SAN RAMON, Calif .– Apple CEO Tim Cook has described the company’s unwavering control over its mobile app store as the best way to serve and protect iPhone users, but he has been faced with tough questions about competition concerns from a judge on Friday over allegations he oversees an illegal monopoly.
The rare courtroom appearance by one of the world’s best-known executives came during the closing phase of a three-week trial over an antitrust case brought by Epic Games, the creator of the popular video game Fortnite.
Epic is trying to overthrow the so-called “walled garden” for iPhone and iPad apps that welcomes users and developers while blocking out the competition. Created by Apple co-founder Steve Jobs, a year after the iPhone debuted in 2007, the App Store has become a key revenue stream for Apple, helping the company to make a profit of $ 57 billion. dollars in its last fiscal year.
The essay focuses on Epic’s claim that Apple has turned its store into a price-jacking vehicle that not only earns a 15% to 30% commission on in-app transactions, but prevents them from being sold. apps to offer other payment alternatives. This ban extends to showing a link that would open a web page that offers commission-free means of paying for subscriptions, in-game items, etc.
When asked amicably by a lawyer for the company, Cook made polite remarks that sometimes sounded like an advertisement for the iPhone and other Apple products.
But the normally unfazed CEO seemed annoyed at times as he was toasted by Epic lawyer Gary Bornstein. His unease was especially evident when pressed for profit levels at a store Jobs initially thought were lucky to break even. He appeared to stumble slightly again when Bornstein confronted him about a deal in China that could compromise user privacy, even as the company maintains that protecting its customers’ personal information is a top priority.
Cook, however, has never wavered for nearly four hours of testifying to his position that Apple’s grip on the App Store allows him to keep things simple for a loyal customer base that buys iPhones in. knowing that they are getting “something that works”.
âThey’re buying across a whole ecosystem when they buy an iPhone,â said Cook, who wore a face shield but no mask in a courtroom in Oakland, Calif., Whose access is limited due to of the pandemic.
After lawyers finished their questioning, U.S. District Judge Yvonne Gonzalez Rogers asked why Apple couldn’t allow rival stores to offer a built-in transaction option on iPhones, iPads, and iPods that could charge lower commissions. . This is something Epic is fighting to make this happen, in part because it has a still unprofitable store that charges a 12% commission.
Gonzalez Rogers appeared particularly troubled by a survey indicating that 39% of iPhone app developers are unhappy with the current distribution system.

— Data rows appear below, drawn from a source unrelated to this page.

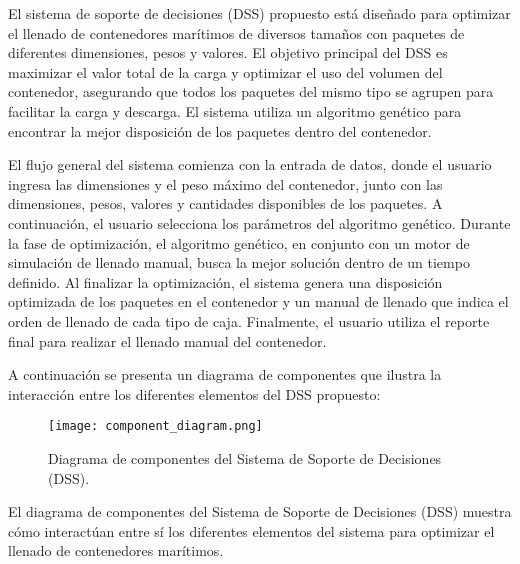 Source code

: \documentclass[9pt,a4paper]{rho}
\begin{document}
El sistema de soporte de decisiones (DSS) propuesto está diseñado para optimizar el llenado de contenedores marítimos de diversos tamaños con paquetes de diferentes dimensiones, pesos y valores. El objetivo principal del DSS es maximizar el valor total de la carga y optimizar el uso del volumen del contenedor, asegurando que todos los paquetes del mismo tipo se agrupen para facilitar la carga y descarga. El sistema utiliza un algoritmo genético \cite{bortfeldt2001hybrid} para encontrar la mejor disposición de los paquetes dentro del contenedor.

El flujo general del sistema comienza con la entrada de datos, donde el usuario ingresa las dimensiones y el peso máximo del contenedor, junto con las dimensiones, pesos, valores y cantidades disponibles de los paquetes. A continuación, el usuario selecciona los parámetros del algoritmo genético. Durante la fase de optimización, el algoritmo genético, en conjunto con un motor de simulación de llenado manual, busca la mejor solución dentro de un tiempo definido. Al finalizar la optimización, el sistema genera una disposición optimizada de los paquetes en el contenedor y un manual de llenado que indica el orden de llenado de cada tipo de caja. Finalmente, el usuario utiliza el reporte final para realizar el llenado manual del contenedor.

A continuación se presenta un diagrama de componentes que ilustra la interacción entre los diferentes elementos del DSS propuesto:

\begin{figure}[h!]
    \centering
    \texttt{[image: component\_diagram.png]}
    \caption{Diagrama de componentes del Sistema de Soporte de Decisiones (DSS).}
    \label{fig:component_diagram}
\end{figure}

El diagrama de componentes del Sistema de Soporte de Decisiones (DSS) muestra cómo interactúan entre sí los diferentes elementos del sistema para optimizar el llenado de contenedores marítimos.
\end{document}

She also questioned the fairness of a commission system forcing video game makers to pay the bulk of commissions, while digital services offered in other industries such as banking pay nothing, even if they use the technology that powers iPhones.
“The gaming industry seems to generate a disproportionate amount of money compared to the [intellectual property] that you give them and everyone? In a way, it’s almost like they’re subsidizing everyone, âsaid Gonzalez Rogers.
Cook accepted the grant, but insisted there was always a balance, as video game makers are able to reach a wider audience of consumers who become gamers while visiting the store by looking at other apps. He took issue with the idea that most app makers aren’t happy with the store’s current setup.
âWe are returning the place to the developers,â Cook said.